→ **What is needed**
The records below must be transcribed exactly. Do not include the pictures.

→ **Stored data entries**
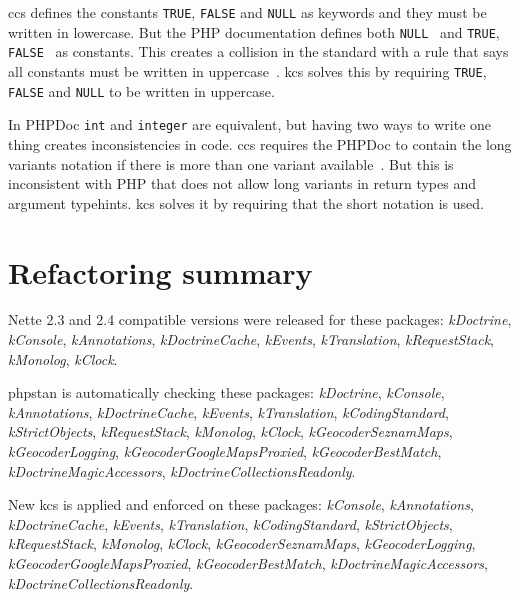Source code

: \gls{ccs} defines the constants \lstinline{TRUE}, \lstinline{FALSE} and \lstinline{NULL} as keywords and they must be written in lowercase. But the PHP documentation defines both \lstinline{NULL}~\cite{php:manual:null} and \lstinline{TRUE}, \lstinline{FALSE}~\cite{php:manual:boolean} as constants. This creates a collision in the standard with a rule that says all constants must be written in uppercase~\cite{consistence:coding-standard}. \gls{kcs} solves this by requiring \lstinline{TRUE}, \lstinline{FALSE} and \lstinline{NULL} to be written in uppercase.


In PHPDoc \lstinline{int} and \lstinline{integer} are equivalent, but having two ways to write one thing creates inconsistencies in code. \gls{ccs} requires the PHPDoc to contain the long variants notation if there is more than one variant available~\cite{consistence:coding-standard}. But this is inconsistent with PHP that does not allow long variants in return types and argument typehints. \gls{kcs} solves it by requiring that the short notation is used.

\section{Refactoring summary}

Nette 2.3 and 2.4 compatible versions were released for these packages: \textit{\gls{kDoctrine}}, \textit{\gls{kConsole}}, \textit{\gls{kAnnotations}}, \textit{\gls{kDoctrineCache}}, \textit{\gls{kEvents}}, \textit{\gls{kTranslation}}, \textit{\gls{kRequestStack}}, \textit{\gls{kMonolog}}, \textit{\gls{kClock}}.

\gls{phpstan} is automatically checking these packages: \textit{\gls{kDoctrine}}, \textit{\gls{kConsole}}, \textit{\gls{kAnnotations}}, \textit{\gls{kDoctrineCache}}, \textit{\gls{kEvents}}, \textit{\gls{kTranslation}}, \textit{\gls{kCodingStandard}}, \textit{\gls{kStrictObjects}}, \textit{\gls{kRequestStack}}, \textit{\gls{kMonolog}}, \textit{\gls{kClock}}, \textit{\gls{kGeocoderSeznamMaps}}, \textit{\gls{kGeocoderLogging}}, \textit{\gls{kGeocoderGoogleMapsProxied}}, \textit{\gls{kGeocoderBestMatch}}, \textit{\gls{kDoctrineMagicAccessors}}, \textit{\gls{kDoctrineCollectionsReadonly}}.

New \acrlong{kcs} is applied and enforced on these packages:  \textit{\gls{kConsole}}, \textit{\gls{kAnnotations}}, \textit{\gls{kDoctrineCache}}, \textit{\gls{kEvents}}, \textit{\gls{kTranslation}}, \textit{\gls{kCodingStandard}}, \textit{\gls{kStrictObjects}}, \textit{\gls{kRequestStack}}, \textit{\gls{kMonolog}}, \textit{\gls{kClock}}, \textit{\gls{kGeocoderSeznamMaps}}, \textit{\gls{kGeocoderLogging}}, \textit{\gls{kGeocoderGoogleMapsProxied}}, \textit{\gls{kGeocoderBestMatch}}, \textit{\gls{kDoctrineMagicAccessors}}, \textit{\gls{kDoctrineCollectionsReadonly}}.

→ **The completed task**
Source code

: \gls{ccs} defines the constants \lstinline{TRUE}, \lstinline{FALSE} and \lstinline{NULL} as keywords and they must be written in lowercase. But the PHP documentation defines both \lstinline{NULL}~\cite{php:manual:null} and \lstinline{TRUE}, \lstinline{FALSE}~\cite{php:manual:boolean} as constants. This creates a collision in the standard with a rule that says all constants must be written in uppercase~\cite{consistence:coding-standard}. \gls{kcs} solves this by requiring \lstinline{TRUE}, \lstinline{FALSE} and \lstinline{NULL} to be written in uppercase.


In PHPDoc \lstinline{int} and \lstinline{integer} are equivalent, but having two ways to write one thing creates inconsistencies in code. \gls{ccs} requires the PHPDoc to contain the long variants notation if there is more than one variant available~\cite{consistence:coding-standard}. But this is inconsistent with PHP that does not allow long variants in return types and argument typehints. \gls{kcs} solves it by requiring that the short notation is used.

\section{Refactoring summary}

Nette 2.3 and 2.4 compatible versions were released for these packages: \textit{\gls{kDoctrine}}, \textit{\gls{kConsole}}, \textit{\gls{kAnnotations}}, \textit{\gls{kDoctrineCache}}, \textit{\gls{kEvents}}, \textit{\gls{kTranslation}}, \textit{\gls{kRequestStack}}, \textit{\gls{kMonolog}}, \textit{\gls{kClock}}.

\gls{phpstan} is automatically checking these packages: \textit{\gls{kDoctrine}}, \textit{\gls{kConsole}}, \textit{\gls{kAnnotations}}, \textit{\gls{kDoctrineCache}}, \textit{\gls{kEvents}}, \textit{\gls{kTranslation}}, \textit{\gls{kCodingStandard}}, \textit{\gls{kStrictObjects}}, \textit{\gls{kRequestStack}}, \textit{\gls{kMonolog}}, \textit{\gls{kClock}}, \textit{\gls{kGeocoderSeznamMaps}}, \textit{\gls{kGeocoderLogging}}, \textit{\gls{kGeocoderGoogleMapsProxied}}, \textit{\gls{kGeocoderBestMatch}}, \textit{\gls{kDoctrineMagicAccessors}}, \textit{\gls{kDoctrineCollectionsReadonly}}.

New \acrlong{kcs} is applied and enforced on these packages:  \textit{\gls{kConsole}}, \textit{\gls{kAnnotations}}, \textit{\gls{kDoctrineCache}}, \textit{\gls{kEvents}}, \textit{\gls{kTranslation}}, \textit{\gls{kCodingStandard}}, \textit{\gls{kStrictObjects}}, \textit{\gls{kRequestStack}}, \textit{\gls{kMonolog}}, \textit{\gls{kClock}}, \textit{\gls{kGeocoderSeznamMaps}}, \textit{\gls{kGeocoderLogging}}, \textit{\gls{kGeocoderGoogleMapsProxied}}, \textit{\gls{kGeocoderBestMatch}}, \textit{\gls{kDoctrineMagicAccessors}}, \textit{\gls{kDoctrineCollectionsReadonly}}.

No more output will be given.